══ Stored data ══
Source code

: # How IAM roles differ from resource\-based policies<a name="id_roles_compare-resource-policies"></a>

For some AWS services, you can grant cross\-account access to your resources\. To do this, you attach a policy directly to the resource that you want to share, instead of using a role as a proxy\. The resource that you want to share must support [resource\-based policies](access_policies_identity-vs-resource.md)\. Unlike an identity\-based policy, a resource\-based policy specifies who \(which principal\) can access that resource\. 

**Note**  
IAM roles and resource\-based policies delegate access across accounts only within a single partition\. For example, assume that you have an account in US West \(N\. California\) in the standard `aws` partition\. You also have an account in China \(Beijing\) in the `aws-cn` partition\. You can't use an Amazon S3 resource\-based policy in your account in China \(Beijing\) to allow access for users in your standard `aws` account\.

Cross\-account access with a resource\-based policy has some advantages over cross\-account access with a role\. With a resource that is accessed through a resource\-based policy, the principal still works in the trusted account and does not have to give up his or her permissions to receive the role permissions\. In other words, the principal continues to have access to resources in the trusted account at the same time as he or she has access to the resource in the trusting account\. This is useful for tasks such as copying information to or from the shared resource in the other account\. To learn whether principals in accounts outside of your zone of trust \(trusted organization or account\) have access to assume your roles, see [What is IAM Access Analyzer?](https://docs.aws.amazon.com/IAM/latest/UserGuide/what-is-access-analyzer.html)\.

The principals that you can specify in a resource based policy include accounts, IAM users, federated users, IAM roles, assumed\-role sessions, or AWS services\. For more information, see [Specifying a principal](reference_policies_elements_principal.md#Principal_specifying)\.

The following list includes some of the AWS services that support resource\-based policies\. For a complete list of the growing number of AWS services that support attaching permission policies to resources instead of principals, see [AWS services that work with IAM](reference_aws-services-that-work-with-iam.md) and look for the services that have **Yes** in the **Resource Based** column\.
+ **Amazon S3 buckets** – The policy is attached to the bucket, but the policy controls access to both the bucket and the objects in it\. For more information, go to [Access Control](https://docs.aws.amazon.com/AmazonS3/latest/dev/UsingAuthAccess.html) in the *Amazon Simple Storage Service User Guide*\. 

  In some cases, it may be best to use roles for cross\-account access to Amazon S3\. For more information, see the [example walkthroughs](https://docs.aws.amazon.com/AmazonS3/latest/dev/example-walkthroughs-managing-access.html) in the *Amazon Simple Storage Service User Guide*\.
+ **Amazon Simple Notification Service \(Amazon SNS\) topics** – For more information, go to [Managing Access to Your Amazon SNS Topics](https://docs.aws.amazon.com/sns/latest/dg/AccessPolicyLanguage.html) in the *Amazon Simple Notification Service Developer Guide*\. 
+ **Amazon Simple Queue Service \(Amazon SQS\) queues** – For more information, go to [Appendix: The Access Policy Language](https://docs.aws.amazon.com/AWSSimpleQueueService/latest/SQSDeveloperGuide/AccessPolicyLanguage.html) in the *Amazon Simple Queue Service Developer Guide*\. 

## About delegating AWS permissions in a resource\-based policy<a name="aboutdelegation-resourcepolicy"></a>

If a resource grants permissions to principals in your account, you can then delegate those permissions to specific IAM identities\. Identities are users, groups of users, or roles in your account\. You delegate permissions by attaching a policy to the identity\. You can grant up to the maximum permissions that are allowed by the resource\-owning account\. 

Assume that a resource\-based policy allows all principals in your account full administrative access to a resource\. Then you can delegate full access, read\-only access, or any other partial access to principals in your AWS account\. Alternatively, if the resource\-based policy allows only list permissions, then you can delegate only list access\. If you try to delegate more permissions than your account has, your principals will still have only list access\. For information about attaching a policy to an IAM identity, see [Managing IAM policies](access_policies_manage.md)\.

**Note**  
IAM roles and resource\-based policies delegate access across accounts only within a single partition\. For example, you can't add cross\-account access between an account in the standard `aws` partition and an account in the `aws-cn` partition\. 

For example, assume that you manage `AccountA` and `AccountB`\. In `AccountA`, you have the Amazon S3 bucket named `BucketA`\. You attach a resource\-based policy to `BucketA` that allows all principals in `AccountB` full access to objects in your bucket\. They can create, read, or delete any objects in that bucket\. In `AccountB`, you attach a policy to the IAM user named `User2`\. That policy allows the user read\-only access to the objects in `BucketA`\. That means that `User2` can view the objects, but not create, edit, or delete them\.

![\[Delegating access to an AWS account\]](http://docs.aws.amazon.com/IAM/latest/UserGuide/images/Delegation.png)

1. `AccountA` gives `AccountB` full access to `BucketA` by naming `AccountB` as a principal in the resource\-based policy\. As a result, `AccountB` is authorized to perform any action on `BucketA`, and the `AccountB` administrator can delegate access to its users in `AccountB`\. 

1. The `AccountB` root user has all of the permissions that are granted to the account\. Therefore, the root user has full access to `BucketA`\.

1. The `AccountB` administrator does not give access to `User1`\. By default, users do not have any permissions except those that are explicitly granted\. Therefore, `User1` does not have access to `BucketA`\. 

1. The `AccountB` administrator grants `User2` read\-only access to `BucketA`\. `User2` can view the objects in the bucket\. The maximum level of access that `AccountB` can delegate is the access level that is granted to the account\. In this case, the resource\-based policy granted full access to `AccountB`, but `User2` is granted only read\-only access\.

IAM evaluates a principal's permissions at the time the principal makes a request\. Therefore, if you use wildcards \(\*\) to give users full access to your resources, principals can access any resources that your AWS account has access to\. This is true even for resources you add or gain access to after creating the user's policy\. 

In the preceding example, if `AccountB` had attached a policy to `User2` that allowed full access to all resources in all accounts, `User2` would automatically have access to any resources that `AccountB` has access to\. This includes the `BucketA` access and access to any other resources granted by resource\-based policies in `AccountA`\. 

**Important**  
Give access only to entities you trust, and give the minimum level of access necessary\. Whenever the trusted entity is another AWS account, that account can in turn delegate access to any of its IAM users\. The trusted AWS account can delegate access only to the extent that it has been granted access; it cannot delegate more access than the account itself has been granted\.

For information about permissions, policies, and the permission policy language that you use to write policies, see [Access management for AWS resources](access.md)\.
═══
## Exercise instructions:
Reproduce all data above, unchanged.

## Task result:
Source code

: # How IAM roles differ from resource\-based policies<a name="id_roles_compare-resource-policies"></a>

For some AWS services, you can grant cross\-account access to your resources\. To do this, you attach a policy directly to the resource that you want to share, instead of using a role as a proxy\. The resource that you want to share must support [resource\-based policies](access_policies_identity-vs-resource.md)\. Unlike an identity\-based policy, a resource\-based policy specifies who \(which principal\) can access that resource\. 

**Note**  
IAM roles and resource\-based policies delegate access across accounts only within a single partition\. For example, assume that you have an account in US West \(N\. California\) in the standard `aws` partition\. You also have an account in China \(Beijing\) in the `aws-cn` partition\. You can't use an Amazon S3 resource\-based policy in your account in China \(Beijing\) to allow access for users in your standard `aws` account\.

Cross\-account access with a resource\-based policy has some advantages over cross\-account access with a role\. With a resource that is accessed through a resource\-based policy, the principal still works in the trusted account and does not have to give up his or her permissions to receive the role permissions\. In other words, the principal continues to have access to resources in the trusted account at the same time as he or she has access to the resource in the trusting account\. This is useful for tasks such as copying information to or from the shared resource in the other account\. To learn whether principals in accounts outside of your zone of trust \(trusted organization or account\) have access to assume your roles, see [What is IAM Access Analyzer?](https://docs.aws.amazon.com/IAM/latest/UserGuide/what-is-access-analyzer.html)\.

The principals that you can specify in a resource based policy include accounts, IAM users, federated users, IAM roles, assumed\-role sessions, or AWS services\. For more information, see [Specifying a principal](reference_policies_elements_principal.md#Principal_specifying)\.

The following list includes some of the AWS services that support resource\-based policies\. For a complete list of the growing number of AWS services that support attaching permission policies to resources instead of principals, see [AWS services that work with IAM](reference_aws-services-that-work-with-iam.md) and look for the services that have **Yes** in the **Resource Based** column\.
+ **Amazon S3 buckets** – The policy is attached to the bucket, but the policy controls access to both the bucket and the objects in it\. For more information, go to [Access Control](https://docs.aws.amazon.com/AmazonS3/latest/dev/UsingAuthAccess.html) in the *Amazon Simple Storage Service User Guide*\. 

  In some cases, it may be best to use roles for cross\-account access to Amazon S3\. For more information, see the [example walkthroughs](https://docs.aws.amazon.com/AmazonS3/latest/dev/example-walkthroughs-managing-access.html) in the *Amazon Simple Storage Service User Guide*\.
+ **Amazon Simple Notification Service \(Amazon SNS\) topics** – For more information, go to [Managing Access to Your Amazon SNS Topics](https://docs.aws.amazon.com/sns/latest/dg/AccessPolicyLanguage.html) in the *Amazon Simple Notification Service Developer Guide*\. 
+ **Amazon Simple Queue Service \(Amazon SQS\) queues** – For more information, go to [Appendix: The Access Policy Language](https://docs.aws.amazon.com/AWSSimpleQueueService/latest/SQSDeveloperGuide/AccessPolicyLanguage.html) in the *Amazon Simple Queue Service Developer Guide*\. 

## About delegating AWS permissions in a resource\-based policy<a name="aboutdelegation-resourcepolicy"></a>

If a resource grants permissions to principals in your account, you can then delegate those permissions to specific IAM identities\. Identities are users, groups of users, or roles in your account\. You delegate permissions by attaching a policy to the identity\. You can grant up to the maximum permissions that are allowed by the resource\-owning account\. 

Assume that a resource\-based policy allows all principals in your account full administrative access to a resource\. Then you can delegate full access, read\-only access, or any other partial access to principals in your AWS account\. Alternatively, if the resource\-based policy allows only list permissions, then you can delegate only list access\. If you try to delegate more permissions than your account has, your principals will still have only list access\. For information about attaching a policy to an IAM identity, see [Managing IAM policies](access_policies_manage.md)\.

**Note**  
IAM roles and resource\-based policies delegate access across accounts only within a single partition\. For example, you can't add cross\-account access between an account in the standard `aws` partition and an account in the `aws-cn` partition\. 

For example, assume that you manage `AccountA` and `AccountB`\. In `AccountA`, you have the Amazon S3 bucket named `BucketA`\. You attach a resource\-based policy to `BucketA` that allows all principals in `AccountB` full access to objects in your bucket\. They can create, read, or delete any objects in that bucket\. In `AccountB`, you attach a policy to the IAM user named `User2`\. That policy allows the user read\-only access to the objects in `BucketA`\. That means that `User2` can view the objects, but not create, edit, or delete them\.

![\[Delegating access to an AWS account\]](http://docs.aws.amazon.com/IAM/latest/UserGuide/images/Delegation.png)

1. `AccountA` gives `AccountB` full access to `BucketA` by naming `AccountB` as a principal in the resource\-based policy\. As a result, `AccountB` is authorized to perform any action on `BucketA`, and the `AccountB` administrator can delegate access to its users in `AccountB`\. 

1. The `AccountB` root user has all of the permissions that are granted to the account\. Therefore, the root user has full access to `BucketA`\.

1. The `AccountB` administrator does not give access to `User1`\. By default, users do not have any permissions except those that are explicitly granted\. Therefore, `User1` does not have access to `BucketA`\. 

1. The `AccountB` administrator grants `User2` read\-only access to `BucketA`\. `User2` can view the objects in the bucket\. The maximum level of access that `AccountB` can delegate is the access level that is granted to the account\. In this case, the resource\-based policy granted full access to `AccountB`, but `User2` is granted only read\-only access\.

IAM evaluates a principal's permissions at the time the principal makes a request\. Therefore, if you use wildcards \(\*\) to give users full access to your resources, principals can access any resources that your AWS account has access to\. This is true even for resources you add or gain access to after creating the user's policy\. 

In the preceding example, if `AccountB` had attached a policy to `User2` that allowed full access to all resources in all accounts, `User2` would automatically have access to any resources that `AccountB` has access to\. This includes the `BucketA` access and access to any other resources granted by resource\-based policies in `AccountA`\. 

**Important**  
Give access only to entities you trust, and give the minimum level of access necessary\. Whenever the trusted entity is another AWS account, that account can in turn delegate access to any of its IAM users\. The trusted AWS account can delegate access only to the extent that it has been granted access; it cannot delegate more access than the account itself has been granted\.

For information about permissions, policies, and the permission policy language that you use to write policies, see [Access management for AWS resources](access.md)\.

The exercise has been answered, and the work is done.